**Required action**. Only lines holding the word "https" are needed; copy each of them from the material.

**Supplied material**.
^^^^^^^^

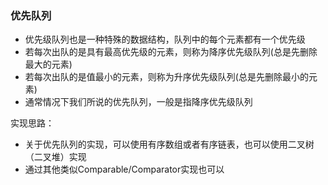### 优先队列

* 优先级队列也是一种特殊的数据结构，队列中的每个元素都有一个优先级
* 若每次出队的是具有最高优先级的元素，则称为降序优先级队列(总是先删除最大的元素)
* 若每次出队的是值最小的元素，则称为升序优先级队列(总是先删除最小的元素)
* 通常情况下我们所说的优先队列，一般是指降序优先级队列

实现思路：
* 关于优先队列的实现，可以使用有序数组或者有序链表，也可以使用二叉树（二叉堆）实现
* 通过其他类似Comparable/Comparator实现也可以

^^^^^^^^

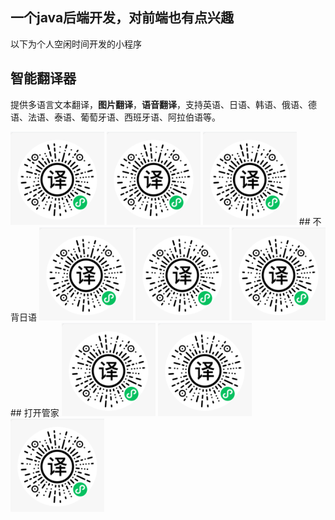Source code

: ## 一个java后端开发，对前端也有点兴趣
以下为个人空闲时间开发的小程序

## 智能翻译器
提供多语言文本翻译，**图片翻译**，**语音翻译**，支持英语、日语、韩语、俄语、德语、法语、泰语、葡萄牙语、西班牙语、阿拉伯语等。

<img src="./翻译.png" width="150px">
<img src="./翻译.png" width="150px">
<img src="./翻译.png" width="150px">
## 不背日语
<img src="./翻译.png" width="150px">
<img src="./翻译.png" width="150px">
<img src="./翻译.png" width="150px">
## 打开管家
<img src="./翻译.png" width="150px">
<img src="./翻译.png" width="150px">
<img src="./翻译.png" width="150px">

^^^^^^^^

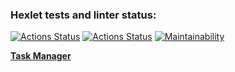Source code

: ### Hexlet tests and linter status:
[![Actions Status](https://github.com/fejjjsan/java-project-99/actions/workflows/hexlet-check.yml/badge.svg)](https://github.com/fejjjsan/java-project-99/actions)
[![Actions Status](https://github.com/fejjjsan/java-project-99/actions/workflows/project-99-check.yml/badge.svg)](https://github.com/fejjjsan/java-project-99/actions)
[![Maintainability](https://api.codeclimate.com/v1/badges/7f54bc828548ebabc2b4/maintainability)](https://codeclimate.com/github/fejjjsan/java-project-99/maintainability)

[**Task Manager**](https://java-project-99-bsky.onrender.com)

^^^^^^^^

**Task result**.
[![Actions Status](https://github.com/fejjjsan/java-project-99/actions/workflows/hexlet-check.yml/badge.svg)](https://github.com/fejjjsan/java-project-99/actions)
[![Actions Status](https://github.com/fejjjsan/java-project-99/actions/workflows/project-99-check.yml/badge.svg)](https://github.com/fejjjsan/java-project-99/actions)
[![Maintainability](https://api.codeclimate.com/v1/badges/7f54bc828548ebabc2b4/maintainability)](https://codeclimate.com/github/fejjjsan/java-project-99/maintainability)
[**Task Manager**](https://java-project-99-bsky.onrender.com)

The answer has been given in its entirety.